Descrivendo il suo lavoro, l'artista scrive:
"Bestie e creature ibride, popoli, cultura di massa: lupo, lepre, volpe, procione, capra, asino, corvo, felino, tasso, albero del mondo, uccello". Tanti motivi, soggetti, presenze metaforiche. [...] Incarnano altri spiriti, altre immaginazioni, altri modi di vedere, muoversi ed essere mossi. I popoli delle bestie ci soffrono, ci deplorano; sempre e ovunque, li favoleggiamo. Ci rappresentano, ci duplicano. [...] Quindi modello grandi silenzi tra l'uomo e la bestia, prevedendo possibili alleanze. Il futuro è possibile solo in un'alleanza, un campo comune, un cuore terreno e spirituale".
La Raynal ha sviluppato Chœur de bêtes per diversi anni e recentemente è stata presentata nella sua mostra personale À la table des Dames (Alla tavola delle signore) presso l'Abbazia di Montivilliers in Normandia (2025). Questo luogo storico - a lungo luogo di vita per donne, suore e badesse - ha fatto da sfondo a un corpo di opere che intreccia ritratti femminili e figure di animali. Le sculture di Raynal non mirano ad affascinare; sono crude, a volte inquietanti, e portano le tracce visibili della loro nascita dall'argilla, dalla lotta. Eppure, sono in piedi, animati.
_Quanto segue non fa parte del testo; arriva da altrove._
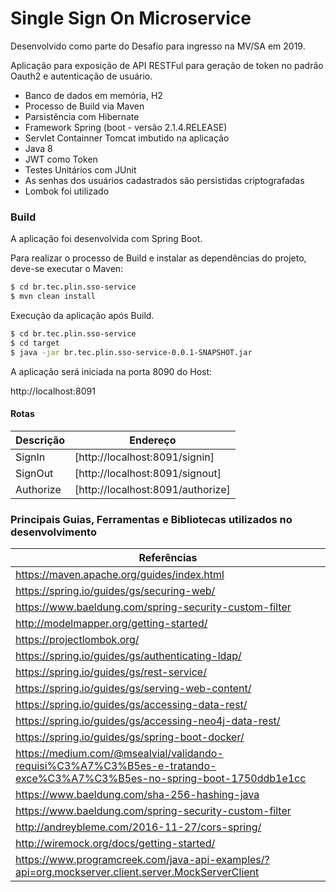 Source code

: # Single Sign On Microservice

Desenvolvido como parte do Desafio para ingresso na MV/SA em 2019.

Aplicação para exposição de API RESTFul para geração de token no padrão Oauth2 e autenticação de usuário.

  - Banco de dados em memória, H2
  - Processo de Build via Maven
  - Parsistência com Hibernate
  - Framework Spring (boot - versão 2.1.4.RELEASE)
  - Servlet Containner Tomcat imbutido na aplicação
  - Java 8
  - JWT como Token
  - Testes Unitários com JUnit
  - As senhas dos usuários cadastrados são persistidas criptografadas
  - Lombok foi utilizado

### Build

A aplicação foi desenvolvida com Spring Boot.

Para realizar o processo de Build e instalar as dependências do projeto, deve-se executar o Maven:

```sh
$ cd br.tec.plin.sso-service
$ mvn clean install
```

Execução da aplicação após Build.

```sh
$ cd br.tec.plin.sso-service
$ cd target
$ java -jar br.tec.plin.sso-service-0.0.1-SNAPSHOT.jar
```
A aplicação será iniciada na porta 8090 do Host:

http://localhost:8091

#### Rotas

| Descrição | Endereço 							|
| --------- | --------------------------------	|
| SignIn    | [http://localhost:8091/signin] 	|
| SignOut   | [http://localhost:8091/signout] 	|
| Authorize | [http://localhost:8091/authorize] |

### Principais Guias, Ferramentas e Bibliotecas utilizados no desenvolvimento	

| Referências |
| ------ |
| https://maven.apache.org/guides/index.html |
| https://spring.io/guides/gs/securing-web/ 
| https://www.baeldung.com/spring-security-custom-filter |
| http://modelmapper.org/getting-started/ |
| https://projectlombok.org/ |
| https://spring.io/guides/gs/authenticating-ldap/ |
| https://spring.io/guides/gs/rest-service/ |
| https://spring.io/guides/gs/serving-web-content/ |
| https://spring.io/guides/gs/accessing-data-rest/ | 
| https://spring.io/guides/gs/accessing-neo4j-data-rest/ |
| https://spring.io/guides/gs/spring-boot-docker/ |
| https://medium.com/@msealvial/validando-requisi%C3%A7%C3%B5es-e-tratando-exce%C3%A7%C3%B5es-no-spring-boot-1750ddb1e1cc |
| https://www.baeldung.com/sha-256-hashing-java |
| https://www.baeldung.com/spring-security-custom-filter |
| http://andreybleme.com/2016-11-27/cors-spring/ |
| http://wiremock.org/docs/getting-started/ |
| https://www.programcreek.com/java-api-examples/?api=org.mockserver.client.server.MockServerClient |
Il suo lavoro evoca un mondo in cui l'animale, il femminile, l'istinto e la sfida sono abbracciati come forze vitali.
La pratica di Cécile Raynal si muove tra il suo studio in Normandia e le residenze d'artista ai margini della società - prigioni, ospedali, conventi - dove crea ritratti in argilla basati sugli incontri con le persone che incontra. Tornata in studio, approfondisce questo approccio, attingendo a miti, favole e letteratura per creare esseri ibridi, metà umani e metà animali. Attraverso queste figure animali, Raynal invita gli spettatori a riflettere su un linguaggio condiviso tra uomini e bestie, un campo di interazione in cui diventano possibili l'empatia, la trasformazione e l'alleanza.